▶ _Activity_
Before copying, set the images aside; then transcribe every entry below exactly.

--- Supplied material ---

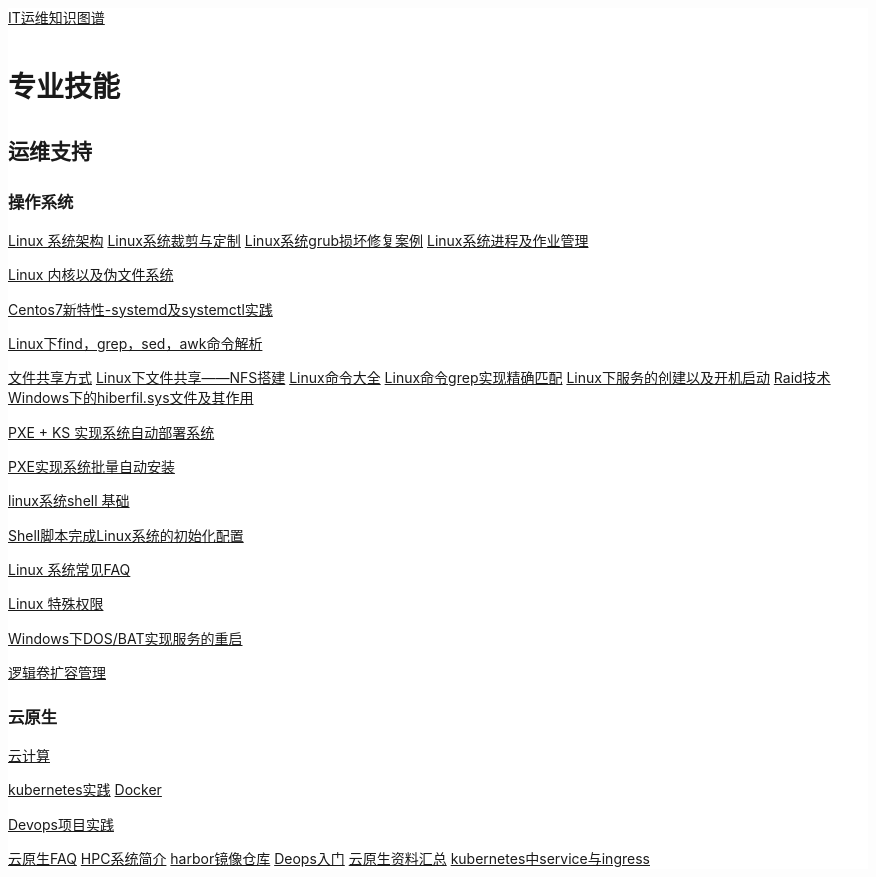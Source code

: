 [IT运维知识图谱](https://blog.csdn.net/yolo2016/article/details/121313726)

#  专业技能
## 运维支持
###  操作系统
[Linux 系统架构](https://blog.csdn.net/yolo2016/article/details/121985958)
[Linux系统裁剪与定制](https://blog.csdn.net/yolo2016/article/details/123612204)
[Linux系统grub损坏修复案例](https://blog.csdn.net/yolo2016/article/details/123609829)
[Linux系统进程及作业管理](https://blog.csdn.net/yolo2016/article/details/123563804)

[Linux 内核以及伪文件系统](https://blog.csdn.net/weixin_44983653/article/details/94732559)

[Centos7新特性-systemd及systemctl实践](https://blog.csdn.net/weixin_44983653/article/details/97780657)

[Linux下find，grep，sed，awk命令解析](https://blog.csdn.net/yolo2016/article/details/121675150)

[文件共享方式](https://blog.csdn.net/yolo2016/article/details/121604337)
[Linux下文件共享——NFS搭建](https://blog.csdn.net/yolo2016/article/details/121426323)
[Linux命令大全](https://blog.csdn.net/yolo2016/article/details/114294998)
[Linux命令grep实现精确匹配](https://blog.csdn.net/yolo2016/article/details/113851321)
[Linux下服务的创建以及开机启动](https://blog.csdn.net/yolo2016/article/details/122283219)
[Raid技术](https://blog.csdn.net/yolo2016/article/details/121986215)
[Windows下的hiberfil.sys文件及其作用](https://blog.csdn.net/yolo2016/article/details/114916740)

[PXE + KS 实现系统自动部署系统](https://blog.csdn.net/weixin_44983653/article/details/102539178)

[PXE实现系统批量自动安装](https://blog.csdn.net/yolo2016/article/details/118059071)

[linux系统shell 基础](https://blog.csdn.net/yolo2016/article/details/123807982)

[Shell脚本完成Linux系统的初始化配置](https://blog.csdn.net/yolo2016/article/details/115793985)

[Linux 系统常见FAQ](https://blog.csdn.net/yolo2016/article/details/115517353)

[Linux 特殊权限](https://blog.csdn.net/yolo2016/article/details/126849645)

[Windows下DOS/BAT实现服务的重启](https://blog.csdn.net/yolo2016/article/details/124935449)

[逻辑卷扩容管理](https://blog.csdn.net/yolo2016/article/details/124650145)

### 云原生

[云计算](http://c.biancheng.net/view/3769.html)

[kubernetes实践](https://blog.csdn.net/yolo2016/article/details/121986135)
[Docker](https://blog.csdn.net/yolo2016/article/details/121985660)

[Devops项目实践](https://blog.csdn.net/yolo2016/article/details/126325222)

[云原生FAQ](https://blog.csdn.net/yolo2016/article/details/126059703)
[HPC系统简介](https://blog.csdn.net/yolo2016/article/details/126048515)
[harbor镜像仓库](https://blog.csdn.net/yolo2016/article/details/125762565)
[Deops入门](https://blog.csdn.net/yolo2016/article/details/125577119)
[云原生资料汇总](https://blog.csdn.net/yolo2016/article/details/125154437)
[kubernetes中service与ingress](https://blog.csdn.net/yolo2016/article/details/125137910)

---

▶ _Answer section_
Source code

: [IT运维知识图谱](https://blog.csdn.net/yolo2016/article/details/121313726)

#  专业技能
## 运维支持
###  操作系统
[Linux 系统架构](https://blog.csdn.net/yolo2016/article/details/121985958)
[Linux系统裁剪与定制](https://blog.csdn.net/yolo2016/article/details/123612204)
[Linux系统grub损坏修复案例](https://blog.csdn.net/yolo2016/article/details/123609829)
[Linux系统进程及作业管理](https://blog.csdn.net/yolo2016/article/details/123563804)

[Linux 内核以及伪文件系统](https://blog.csdn.net/weixin_44983653/article/details/94732559)

[Centos7新特性-systemd及systemctl实践](https://blog.csdn.net/weixin_44983653/article/details/97780657)

[Linux下find，grep，sed，awk命令解析](https://blog.csdn.net/yolo2016/article/details/121675150)

[文件共享方式](https://blog.csdn.net/yolo2016/article/details/121604337)
[Linux下文件共享——NFS搭建](https://blog.csdn.net/yolo2016/article/details/121426323)
[Linux命令大全](https://blog.csdn.net/yolo2016/article/details/114294998)
[Linux命令grep实现精确匹配](https://blog.csdn.net/yolo2016/article/details/113851321)
[Linux下服务的创建以及开机启动](https://blog.csdn.net/yolo2016/article/details/122283219)
[Raid技术](https://blog.csdn.net/yolo2016/article/details/121986215)
[Windows下的hiberfil.sys文件及其作用](https://blog.csdn.net/yolo2016/article/details/114916740)

[PXE + KS 实现系统自动部署系统](https://blog.csdn.net/weixin_44983653/article/details/102539178)

[PXE实现系统批量自动安装](https://blog.csdn.net/yolo2016/article/details/118059071)

[linux系统shell 基础](https://blog.csdn.net/yolo2016/article/details/123807982)

[Shell脚本完成Linux系统的初始化配置](https://blog.csdn.net/yolo2016/article/details/115793985)

[Linux 系统常见FAQ](https://blog.csdn.net/yolo2016/article/details/115517353)

[Linux 特殊权限](https://blog.csdn.net/yolo2016/article/details/126849645)

[Windows下DOS/BAT实现服务的重启](https://blog.csdn.net/yolo2016/article/details/124935449)

[逻辑卷扩容管理](https://blog.csdn.net/yolo2016/article/details/124650145)

### 云原生

[云计算](http://c.biancheng.net/view/3769.html)

[kubernetes实践](https://blog.csdn.net/yolo2016/article/details/121986135)
[Docker](https://blog.csdn.net/yolo2016/article/details/121985660)

[Devops项目实践](https://blog.csdn.net/yolo2016/article/details/126325222)

[云原生FAQ](https://blog.csdn.net/yolo2016/article/details/126059703)
[HPC系统简介](https://blog.csdn.net/yolo2016/article/details/126048515)
[harbor镜像仓库](https://blog.csdn.net/yolo2016/article/details/125762565)
[Deops入门](https://blog.csdn.net/yolo2016/article/details/125577119)
[云原生资料汇总](https://blog.csdn.net/yolo2016/article/details/125154437)
[kubernetes中service与ingress](https://blog.csdn.net/yolo2016/article/details/125137910)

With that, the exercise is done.